The representatives of the women’s shelters were each presented with handbags filled with products for women currently using their shelters, and they elaborated on the work they do. These houses welcome women in need with care and dignity and without judgement, showing them their worth as they are, as the representatives and volunteers attested.
The NGOs also help women with their housing problems, with meals, through social workers, and to reintegrate into society. They raise awareness among youths about domestic violence, educating to prevent it, and cater for the caregivers of people suffering from mental illness.
Rosette Zahra represented Dar Merħba Bik, Michaela Cauchi spoke on behalf of Dar Hosea, and Rose Curmi and Carmen Grixti represented the St Jeanne Antide Foundation.
Fr Marcellino Micallef, founder of Soup Kitchen OFM Valletta, said the charity served more than 30,400 meals to people in need. 34% of these were Maltese women in the majority, and he noted the valuable contribution of volunteers to their work and called on state schools to participate in volunteering too, alongside Catholic schools and enterprises, exclaiming that volunteers are “changed by the experience”.
The event also shone a spotlight on a presently prevalent form of poverty: energy poverty.
For MEP Josianne Cutajar, speaking from Brussels in a message recorded for the occasion, the energy sector “is definitely not gender neutral”.

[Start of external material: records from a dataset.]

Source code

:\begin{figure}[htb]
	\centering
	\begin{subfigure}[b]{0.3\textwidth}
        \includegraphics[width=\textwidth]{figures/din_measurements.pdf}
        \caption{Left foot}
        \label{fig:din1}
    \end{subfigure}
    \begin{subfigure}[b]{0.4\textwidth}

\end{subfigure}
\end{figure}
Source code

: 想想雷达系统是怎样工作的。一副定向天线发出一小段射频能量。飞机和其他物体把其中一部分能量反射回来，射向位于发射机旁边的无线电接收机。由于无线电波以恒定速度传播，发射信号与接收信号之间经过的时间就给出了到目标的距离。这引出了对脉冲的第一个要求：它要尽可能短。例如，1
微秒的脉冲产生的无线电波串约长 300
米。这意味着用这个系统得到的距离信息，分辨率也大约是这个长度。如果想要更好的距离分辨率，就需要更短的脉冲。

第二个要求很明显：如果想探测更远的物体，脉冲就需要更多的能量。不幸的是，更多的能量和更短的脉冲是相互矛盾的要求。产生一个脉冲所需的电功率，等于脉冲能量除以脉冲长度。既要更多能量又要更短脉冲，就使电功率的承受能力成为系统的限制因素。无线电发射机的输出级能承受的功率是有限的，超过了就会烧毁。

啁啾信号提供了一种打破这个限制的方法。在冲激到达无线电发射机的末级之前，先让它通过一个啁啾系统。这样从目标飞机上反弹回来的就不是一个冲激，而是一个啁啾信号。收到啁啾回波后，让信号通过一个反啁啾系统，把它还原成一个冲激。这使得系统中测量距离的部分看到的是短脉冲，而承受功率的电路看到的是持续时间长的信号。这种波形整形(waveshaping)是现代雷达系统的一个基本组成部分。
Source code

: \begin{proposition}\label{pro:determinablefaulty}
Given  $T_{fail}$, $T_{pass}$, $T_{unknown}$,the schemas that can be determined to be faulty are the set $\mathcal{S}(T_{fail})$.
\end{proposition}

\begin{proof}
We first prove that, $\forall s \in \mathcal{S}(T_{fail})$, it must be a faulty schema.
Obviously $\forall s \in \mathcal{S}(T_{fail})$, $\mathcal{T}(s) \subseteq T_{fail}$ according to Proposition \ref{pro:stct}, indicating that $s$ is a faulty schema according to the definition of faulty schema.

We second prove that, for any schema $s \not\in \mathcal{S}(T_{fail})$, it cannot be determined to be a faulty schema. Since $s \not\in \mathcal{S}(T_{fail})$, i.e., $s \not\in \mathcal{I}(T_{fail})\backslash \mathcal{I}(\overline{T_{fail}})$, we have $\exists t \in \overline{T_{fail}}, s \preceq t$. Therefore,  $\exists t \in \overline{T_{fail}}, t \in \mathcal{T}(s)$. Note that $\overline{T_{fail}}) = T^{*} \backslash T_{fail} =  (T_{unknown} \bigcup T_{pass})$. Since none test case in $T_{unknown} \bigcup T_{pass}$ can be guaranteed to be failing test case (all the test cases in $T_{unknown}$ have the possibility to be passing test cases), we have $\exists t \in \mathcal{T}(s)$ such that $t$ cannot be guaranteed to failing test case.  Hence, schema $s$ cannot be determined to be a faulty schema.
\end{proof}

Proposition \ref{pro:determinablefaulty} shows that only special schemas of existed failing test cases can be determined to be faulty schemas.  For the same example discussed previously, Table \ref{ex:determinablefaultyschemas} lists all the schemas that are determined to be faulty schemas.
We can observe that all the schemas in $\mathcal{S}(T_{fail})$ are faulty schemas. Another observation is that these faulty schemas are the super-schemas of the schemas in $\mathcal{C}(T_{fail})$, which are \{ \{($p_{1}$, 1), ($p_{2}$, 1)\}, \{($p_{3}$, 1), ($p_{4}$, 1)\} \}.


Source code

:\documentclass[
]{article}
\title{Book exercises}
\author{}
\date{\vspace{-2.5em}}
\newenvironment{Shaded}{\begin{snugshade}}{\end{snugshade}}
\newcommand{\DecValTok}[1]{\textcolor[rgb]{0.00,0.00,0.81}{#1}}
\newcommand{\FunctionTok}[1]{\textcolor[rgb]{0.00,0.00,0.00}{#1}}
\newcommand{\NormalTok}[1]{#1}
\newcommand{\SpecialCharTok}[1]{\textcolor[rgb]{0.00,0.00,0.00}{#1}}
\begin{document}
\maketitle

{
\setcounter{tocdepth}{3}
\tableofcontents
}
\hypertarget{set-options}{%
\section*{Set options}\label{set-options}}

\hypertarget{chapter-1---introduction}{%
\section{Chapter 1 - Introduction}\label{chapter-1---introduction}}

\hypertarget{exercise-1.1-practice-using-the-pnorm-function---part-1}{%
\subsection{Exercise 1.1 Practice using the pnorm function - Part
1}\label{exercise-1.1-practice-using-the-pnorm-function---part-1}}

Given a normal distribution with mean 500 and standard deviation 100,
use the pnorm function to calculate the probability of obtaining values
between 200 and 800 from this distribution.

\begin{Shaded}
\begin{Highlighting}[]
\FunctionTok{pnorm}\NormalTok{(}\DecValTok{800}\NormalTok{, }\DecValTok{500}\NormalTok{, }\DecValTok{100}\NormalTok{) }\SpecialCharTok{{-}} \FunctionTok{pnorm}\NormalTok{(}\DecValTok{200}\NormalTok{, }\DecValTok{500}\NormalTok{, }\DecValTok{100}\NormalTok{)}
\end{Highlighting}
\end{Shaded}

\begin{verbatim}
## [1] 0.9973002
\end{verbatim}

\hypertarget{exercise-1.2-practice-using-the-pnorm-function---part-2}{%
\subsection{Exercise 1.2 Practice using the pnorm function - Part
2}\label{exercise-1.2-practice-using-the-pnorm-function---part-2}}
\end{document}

“Energy poverty disproportionately affects women around the world, as they play different roles in their households and communities and have different access to resources and opportunities. And poverty is more than just deprivation: it also impacts one’s social life, and physical and mental wellbeing, especially when it is combined with lack of food and domestic abuse. Addressing energy poverty is not only crucial for gender equality and women’s empowerment, but also for our green transition. It is interesting to note that whilst women are more dependent on energy to use household devices, they are also more sustainable consumers than men are. Providing access to modern energy services can help women save time, improve their health and create new opportunities for education and income generation”, MEP Cutajar continued.
A message of belief was reinforced by Caritas: “Empower a woman, and she will change the world as women are the backbone of society, and when we uplift them, we uplift humanity. Let's celebrate their strength, courage, and resilience, and continue to push for a world where every woman can thrive,” said Andre Bonello, Head of Research and Advocacy at Caritas Malta.
Dr Mario Sammut remarked that “while EU legislation in the area of energy, such as the 2019 Electricity Directive and the 2009 Gas Directive, addresses the risk of energy poverty in general – imposing an obligation on member states to keep track of the number of households in energy poverty and to protect vulnerable electricity and gas customers – it does not however, explicitly envisage a gender-specific approach. It may be time to rethink that since effectively an energy crisis affects women disproportionately, due to factors such as pay inequality, single motherhood with child dependency and a longer life expectancy, with the relative hardships that old age brings with it. This was reflected in a debate that took place at the European Parliament last week between Members of the FEMM committee and those of national parliaments."
Mark Vella, the new Head of Communications at the European Commission Representation in Malta, highlighted the EU’s efforts to address imbalance.
“Women’s poverty comes in many forms: from economic deprivation, to gender-based abuse and discrimination, and the proverbial glass ceiling. The EU has taken landmark decisions to ensure that women in the EU have the same opportunities as men: for instance, with the new EU rules on gender balance on corporate boards or pay transparency, working towards EU-wide rules to combat violence against women and domestic violence, and its investment in skills and opportunities for women to participate better and further in the labour market,” he said.
Mr Vella also highlighted the ratification of the Istanbul Convention by the Council, “which now means that parties to this Convention, including the EU, have taken an important step towards strengthening national legislation and policy against the scourge of violence, domestic and generalised, against women and girls."